Blogger Jayne said...

I've had those conversations, too! (Haven't eaten red meat since 1988). Now I just say with a smile "It's just a personal choice I don't care to discuss or defend" and reassure people I could care less what they choose to eat. . .

Anyway, Happy New Year! (PS I just noticed you linked me and I returned the favor : )

5:00 PM  
Anonymous Anonymous said...

People are bizarre when it comes to such simple choices. I don't eat fish. No agenda or reason other than I just don't like anything that's fish-related. maybe it's b/c I live in New England but I get some heat over that.

But this - geez, and after you had speficially asked NOT to debate it or make it an issue... people need to lighten up (among other things).

Happy New Year!

9:35 PM  
Anonymous Anonymous said...

Ah, I feel you, V. Nice job of N putting you in the middle like that!

2:53 AM  
Anonymous Anonymous said...

How annoying! And ridiculous. And none of anyone's business.

I didn't own a TV for more than 20 years. I didn't voluntary talk about it but when people heard I didn't have one, they immediately defended the value of TV, as if my NOT having one was an assault on their choice!

8:50 AM  
Blogger Shel said...

Uh, that really sucks!! I would be SO annoyed too. I WISH I could be a vegetarian of some sort....I am just too lazy to really do anything about it... I hope the conversation didn't last too long.

9:29 AM  
Anonymous Anonymous said...

Ugh, that's just so wrong.
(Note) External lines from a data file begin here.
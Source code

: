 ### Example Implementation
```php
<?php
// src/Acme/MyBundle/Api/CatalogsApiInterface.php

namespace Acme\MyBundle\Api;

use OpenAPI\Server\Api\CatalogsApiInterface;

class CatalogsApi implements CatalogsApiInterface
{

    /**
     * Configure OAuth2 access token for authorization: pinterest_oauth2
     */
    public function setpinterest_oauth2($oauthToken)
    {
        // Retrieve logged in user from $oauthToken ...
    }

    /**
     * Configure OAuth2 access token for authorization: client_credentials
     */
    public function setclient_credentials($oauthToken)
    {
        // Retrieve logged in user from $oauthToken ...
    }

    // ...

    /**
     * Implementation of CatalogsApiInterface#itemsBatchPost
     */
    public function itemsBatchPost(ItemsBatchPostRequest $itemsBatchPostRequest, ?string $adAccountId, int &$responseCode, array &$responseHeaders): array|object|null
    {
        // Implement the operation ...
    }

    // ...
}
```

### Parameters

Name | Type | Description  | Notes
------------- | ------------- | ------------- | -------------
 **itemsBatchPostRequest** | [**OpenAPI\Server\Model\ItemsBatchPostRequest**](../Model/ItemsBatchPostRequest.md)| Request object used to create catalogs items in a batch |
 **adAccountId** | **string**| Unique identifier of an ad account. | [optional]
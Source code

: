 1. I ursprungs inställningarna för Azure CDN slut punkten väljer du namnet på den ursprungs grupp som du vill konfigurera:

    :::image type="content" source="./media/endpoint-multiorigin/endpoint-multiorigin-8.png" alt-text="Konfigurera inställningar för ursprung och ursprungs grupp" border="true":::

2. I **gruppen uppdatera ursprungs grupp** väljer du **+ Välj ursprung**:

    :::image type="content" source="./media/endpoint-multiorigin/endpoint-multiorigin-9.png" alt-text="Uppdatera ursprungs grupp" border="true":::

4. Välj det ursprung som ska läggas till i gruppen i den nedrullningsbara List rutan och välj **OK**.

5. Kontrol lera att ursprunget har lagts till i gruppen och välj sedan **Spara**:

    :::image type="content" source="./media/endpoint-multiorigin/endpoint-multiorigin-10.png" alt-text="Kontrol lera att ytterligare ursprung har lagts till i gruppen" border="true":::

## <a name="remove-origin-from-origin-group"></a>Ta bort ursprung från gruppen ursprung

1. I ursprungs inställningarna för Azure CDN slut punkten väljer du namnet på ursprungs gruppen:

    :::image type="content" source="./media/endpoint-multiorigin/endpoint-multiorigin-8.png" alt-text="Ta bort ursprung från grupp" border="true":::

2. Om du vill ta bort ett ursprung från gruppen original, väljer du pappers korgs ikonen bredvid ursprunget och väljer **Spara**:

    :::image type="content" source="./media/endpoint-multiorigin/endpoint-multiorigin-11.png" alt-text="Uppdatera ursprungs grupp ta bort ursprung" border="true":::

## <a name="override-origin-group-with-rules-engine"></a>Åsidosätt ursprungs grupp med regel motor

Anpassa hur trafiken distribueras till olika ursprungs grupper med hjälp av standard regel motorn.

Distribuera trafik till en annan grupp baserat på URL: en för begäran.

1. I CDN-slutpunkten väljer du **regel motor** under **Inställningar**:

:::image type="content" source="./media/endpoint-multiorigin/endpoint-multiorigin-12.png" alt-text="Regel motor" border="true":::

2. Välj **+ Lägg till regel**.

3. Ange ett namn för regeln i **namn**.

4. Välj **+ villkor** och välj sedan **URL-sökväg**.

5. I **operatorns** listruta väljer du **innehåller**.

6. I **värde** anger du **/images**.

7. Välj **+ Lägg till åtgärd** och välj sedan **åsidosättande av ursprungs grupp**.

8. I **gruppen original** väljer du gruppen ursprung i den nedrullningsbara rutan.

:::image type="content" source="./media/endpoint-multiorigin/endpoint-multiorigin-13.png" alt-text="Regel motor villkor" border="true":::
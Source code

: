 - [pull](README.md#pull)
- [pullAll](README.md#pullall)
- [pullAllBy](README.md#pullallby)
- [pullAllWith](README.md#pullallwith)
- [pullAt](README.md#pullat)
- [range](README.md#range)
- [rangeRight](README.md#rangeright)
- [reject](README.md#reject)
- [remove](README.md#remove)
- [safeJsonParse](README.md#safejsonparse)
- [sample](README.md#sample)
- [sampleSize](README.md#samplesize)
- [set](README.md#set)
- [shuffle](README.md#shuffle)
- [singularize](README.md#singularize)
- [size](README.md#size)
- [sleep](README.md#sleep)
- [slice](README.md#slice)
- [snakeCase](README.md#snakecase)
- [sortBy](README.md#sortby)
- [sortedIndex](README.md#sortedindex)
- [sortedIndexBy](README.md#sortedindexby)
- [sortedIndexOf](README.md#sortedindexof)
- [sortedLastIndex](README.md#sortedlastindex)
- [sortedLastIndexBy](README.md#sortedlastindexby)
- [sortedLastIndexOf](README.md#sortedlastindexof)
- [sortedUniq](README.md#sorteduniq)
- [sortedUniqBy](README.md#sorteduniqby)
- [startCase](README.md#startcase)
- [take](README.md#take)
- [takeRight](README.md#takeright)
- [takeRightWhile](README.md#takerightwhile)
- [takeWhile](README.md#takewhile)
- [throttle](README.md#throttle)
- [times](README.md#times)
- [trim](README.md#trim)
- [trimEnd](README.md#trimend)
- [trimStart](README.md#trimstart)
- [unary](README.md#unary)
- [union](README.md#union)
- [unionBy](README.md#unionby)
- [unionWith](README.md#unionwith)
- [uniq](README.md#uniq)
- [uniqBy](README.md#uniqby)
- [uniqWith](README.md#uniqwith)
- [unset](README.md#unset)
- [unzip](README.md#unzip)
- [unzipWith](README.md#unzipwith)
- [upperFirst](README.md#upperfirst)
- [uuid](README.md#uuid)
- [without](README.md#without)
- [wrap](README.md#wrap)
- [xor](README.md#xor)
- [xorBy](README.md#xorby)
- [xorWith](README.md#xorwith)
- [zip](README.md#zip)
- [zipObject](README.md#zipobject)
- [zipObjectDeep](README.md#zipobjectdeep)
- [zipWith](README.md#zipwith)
I don't understand why people feel it's OK to lecture and/or try to change people's opinions or preferences about vegetarianism. You wouldn't have someone at a dinner party say, "oh, you're christian, give me 2 reasons why" and then try to convince you that your beliefs were wrong. I don't see why someone's dietary preferences should be fair game.

I'm not a PETA fan (agree with some of their principles, but find they take it too much to the extreme) but it would have been funny to whip out some of their literature to show to the meat-eater husband. "Here's my reasons, dude! See that blood?" That might have stopped the questioning.

9:58 AM  
Anonymous Anonymous said...

that was good. and that would have pissed me off as well.

some people just like to start shit. you gratefully decline and they can't let it go. fuckers.

10:44 AM  
Blogger V said...

Ahhh...there's nothing better than preachin' to the choir! :) Thanks guys! Sometimes yuh just totally need to hear that you're not whacked to be pissed off by something like that. I'm sure others, probably including some of you, handle it a little more smoothly than I do....but at least I can come here a CRAP about it!

Lol on the PETA Nancy. I'm the same way with them. It sort of sucks that they have to be soooooo extreme...nice ideas, but they totally give most veggies or any animal rights people a tough name to be associated with. Blah!

7:33 AM  
Anonymous Anonymous said...

V-- Last night I was at a friend of a friend's apartment, when the host offered me some chicken. I said, "No, thank you," and my friend said, "She doesn't eat meat," which embarrassed him. I love it when other people make things into an issue on my behalf.

No, really.

Don't you?

3:52 AM  
Blogger V said...

Yeah...I guess a simple "no, thank you" is just tooooo inoffensive to let it ride! N says the same thing to those people in the mall who try to give you chicken samples. I say "no thanks", but he still must explain.